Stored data
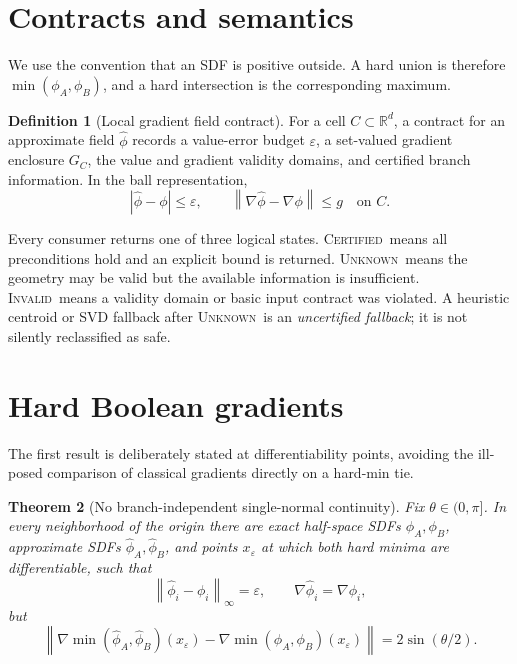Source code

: \documentclass[11pt]{article}
\newtheorem{theorem}{Theorem}
\theoremstyle{definition}
\newtheorem{definition}[theorem]{Definition}
\newcommand{\R}{\mathbb{R}}
\newcommand{\norm}[1]{\left\lVert#1\right\rVert}
\newcommand{\Certified}{\textsc{Certified}}
\newcommand{\Unknown}{\textsc{Unknown}}
\newcommand{\Invalid}{\textsc{Invalid}}
\begin{document}
\section{Contracts and semantics}

We use the convention that an SDF is positive outside.  A hard union is
therefore \(\min(\phi_A,\phi_B)\), and a hard intersection is the corresponding
maximum.

\begin{definition}[Local gradient field contract]
For a cell \(C\subset\R^d\), a contract for an approximate field
\(\widehat\phi\) records a value-error budget \(\varepsilon\), a set-valued
gradient enclosure \(G_C\), the value and gradient validity domains, and
certified branch information.  In the ball representation,
\[
|\widehat\phi-\phi|\le\varepsilon,
\qquad
\norm{\nabla\widehat\phi-\nabla\phi}\le g
\quad\text{on }C.
\]
\end{definition}

Every consumer returns one of three logical states.  \Certified\ means all
preconditions hold and an explicit bound is returned.  \Unknown\ means the
geometry may be valid but the available information is insufficient.
\Invalid\ means a validity domain or basic input contract was violated.  A
heuristic centroid or SVD fallback after \Unknown\ is an \emph{uncertified
fallback}; it is not silently reclassified as safe.

\section{Hard Boolean gradients}

The first result is deliberately stated at differentiability points, avoiding
the ill-posed comparison of classical gradients directly on a hard-min tie.

\begin{theorem}[No branch-independent single-normal continuity]
\label{thm:hard-negative}
Fix \(\theta\in(0,\pi]\).  In every neighborhood of the origin there are exact
half-space SDFs \(\phi_A,\phi_B\), approximate SDFs
\(\widehat\phi_A,\widehat\phi_B\), and points \(x_\varepsilon\) at which both
hard minima are differentiable, such that
\[
\norm{\widehat\phi_i-\phi_i}_\infty=\varepsilon,
\qquad
\nabla\widehat\phi_i=\nabla\phi_i,
\]
but
\[
\norm{\nabla\min(\widehat\phi_A,\widehat\phi_B)(x_\varepsilon)
-\nabla\min(\phi_A,\phi_B)(x_\varepsilon)}
=2\sin(\theta/2).
\]
\end{theorem}
\end{document}
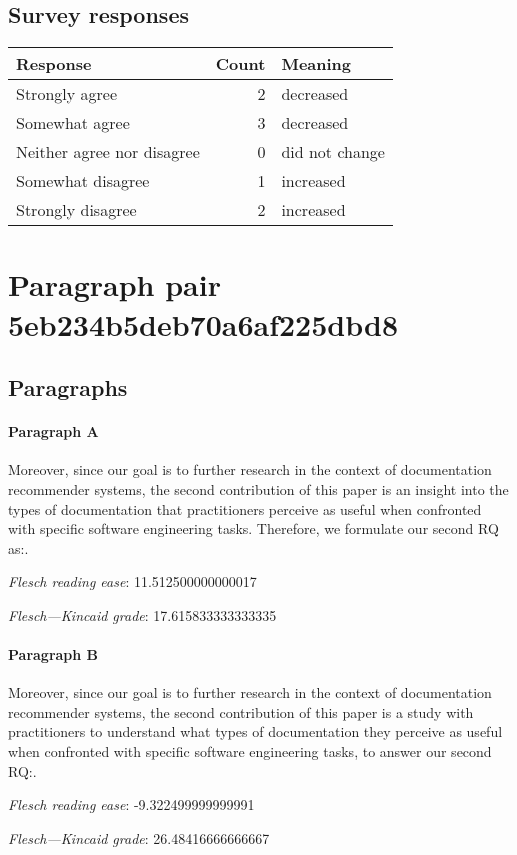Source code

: \subsection{Survey responses}
\begin{tabular}{lrl}
\toprule
          \textbf{Response} &  \textbf{Count} & \textbf{Meaning} \\
\midrule
             Strongly agree &               2 &        decreased \\
             Somewhat agree &               3 &        decreased \\
 Neither agree nor disagree &               0 &   did not change \\
          Somewhat disagree &               1 &        increased \\
          Strongly disagree &               2 &        increased \\
\bottomrule
\end{tabular}

\section{Paragraph pair 5eb234b5deb70a6af225dbd8}
\subsection{Paragraphs}
\paragraph{Paragraph A}
Moreover, since our goal is to further research in the context of documentation recommender systems, the second contribution of this paper is an insight into the types of documentation that practitioners perceive as useful when confronted with specific software engineering tasks. Therefore, we formulate our second RQ as:.\par\medskip\emph{Flesch reading ease}: 11.512500000000017\par\emph{Flesch---Kincaid grade}: 17.615833333333335

\paragraph{Paragraph B}
Moreover, since our goal is to further research in the context of documentation recommender systems, the second contribution of this paper is a study with practitioners to understand what types of documentation they perceive as useful when confronted with specific software engineering tasks, to answer our second RQ:.\par\medskip\emph{Flesch reading ease}: -9.322499999999991\par\emph{Flesch---Kincaid grade}: 26.48416666666667


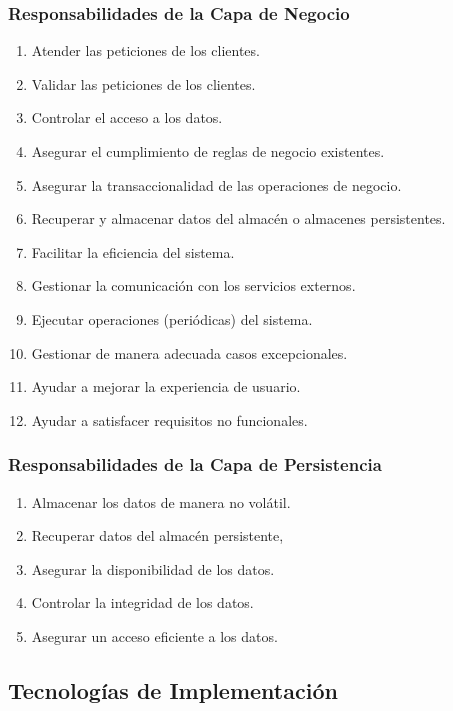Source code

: \documentclass[a4paper,slidestop,xcolor=pst,dvips,blue]{beamer}
\begin{document}
\begin{frame}[c]
	\frametitle{Responsabilidades de la Capa de Negocio}
	\begin{enumerate}[<+->]
        \item Atender las peticiones de los clientes.
        \item Validar las peticiones de los clientes.
        \item Controlar el acceso a los datos.
        \item Asegurar el cumplimiento de \alert{reglas de negocio} existentes.
        \item Asegurar la \alert{transaccionalidad} de las operaciones de negocio.
        \item Recuperar y almacenar datos del almacén o almacenes persistentes.
        \item Facilitar la eficiencia del sistema.
        \item Gestionar la comunicación con los servicios externos.
        \item Ejecutar operaciones (periódicas) del sistema.
        \item Gestionar de manera adecuada casos excepcionales.
        \item Ayudar a mejorar la experiencia de usuario.        
        \item Ayudar a satisfacer requisitos no funcionales.        
	\end{enumerate}
\end{frame}

\begin{frame}[c]
	\frametitle{Responsabilidades de la Capa de Persistencia}
	\begin{enumerate}[<+->]
        \item Almacenar los datos de manera no volátil.
        \item Recuperar datos del almacén persistente,
        \item Asegurar la disponibilidad de los datos.
        \item Controlar la integridad de los datos.
        \item Asegurar un acceso eficiente a los datos.
	\end{enumerate}
\end{frame}

\subsection{Tecnologías de Implementación}
\end{document}
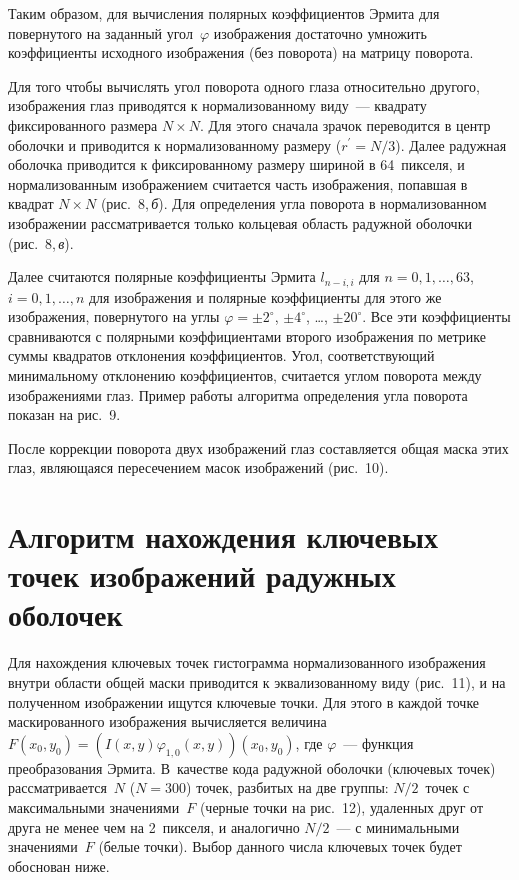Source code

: \begin{multicols}{2}


Таким образом, для вычисления полярных коэффициентов Эрмита для 
повернутого на заданный угол~$\varphi$ изображения достаточно умножить 
коэффициенты исходного изображения (без поворота) на матрицу поворота.

Для того чтобы вычислять угол поворота одного глаза относительно другого, 
изображения глаз приводятся к нормализованному виду~--- квадрату 
фиксированного размера $N\times N$. Для этого сначала зрачок переводится в 
центр оболочки и приводится к нормализованному размеру ($r^\prime =N/3$). 
Далее радужная оболочка приводится к фиксированному размеру шириной в 
64~пикселя, и нормализованным изображением считается часть изображения, 
попавшая в квадрат $N\times N$ (рис.~8,\,\textit{б}). Для определения угла 
поворота в нормализованном изображении рассматривается только кольцевая 
область радужной оболочки (рис.~8,\,\textit{в}).


Далее считаются полярные коэффициенты Эрмита $l_{n-i,i}$ для $n = 0, 1, \ldots , 
63$, $i = 0, 1, \ldots , n$ для изображения и полярные коэффициенты для этого же 
изображения, повернутого на углы $\varphi=\pm2^\circ$, $\pm4^\circ$, \ldots , $\pm 
20^\circ$. Все эти коэффициенты сравниваются с полярными коэффициентами 
второго изобра\-же\-ния по метрике суммы квадратов отклонения коэффициентов. 
Угол, соответствующий минимальному отклонению коэффициентов, считается 
углом поворота между изображениями глаз.
Пример работы алгоритма 
определения угла поворота показан на рис.~9. 


После коррекции поворота двух изображений глаз составляется общая маска этих 
глаз, явля\-юща\-я\-ся пересечением масок изображений (рис.~10). 


\section{Алгоритм нахождения ключевых точек изображений радужных 
оболочек}

Для нахождения ключевых точек гистограмма нормализованного изображения 
внутри об\-ласти общей маски приводится к эквализованному виду (рис.~11), и на 
полученном изображении ищутся ключевые точки. Для этого в каждой точке 
маскированного изображения вычисляется величина $F(x_0, y_0)=(I(x,y) 
\varphi_{1,0}(x,y))(x_0,y_0)$, где $\varphi$~--- функция преобразования Эрмита. 
В~качестве кода радужной оболочки (ключевых точек) рассматривается~$N$ ($N = 
300$) точек, разбитых на две группы: $N/2$~точек с максимальными 
значениями~$F$ (черные точки на рис.~12), удаленных друг от друга не менее чем 
на 2~пикселя, и аналогично $N/2$~--- с минимальными значениями~$F$ (белые 
точки). Выбор данного числа ключевых точек будет обоснован ниже.



\end{multicols}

Task brief -
Output an exact copy of the lines beginning at the one that holds "точки). Выбор данного" and running through the final line of the records.

Answer box -
точки). Выбор данного числа ключевых точек будет обоснован ниже.



\end{multicols}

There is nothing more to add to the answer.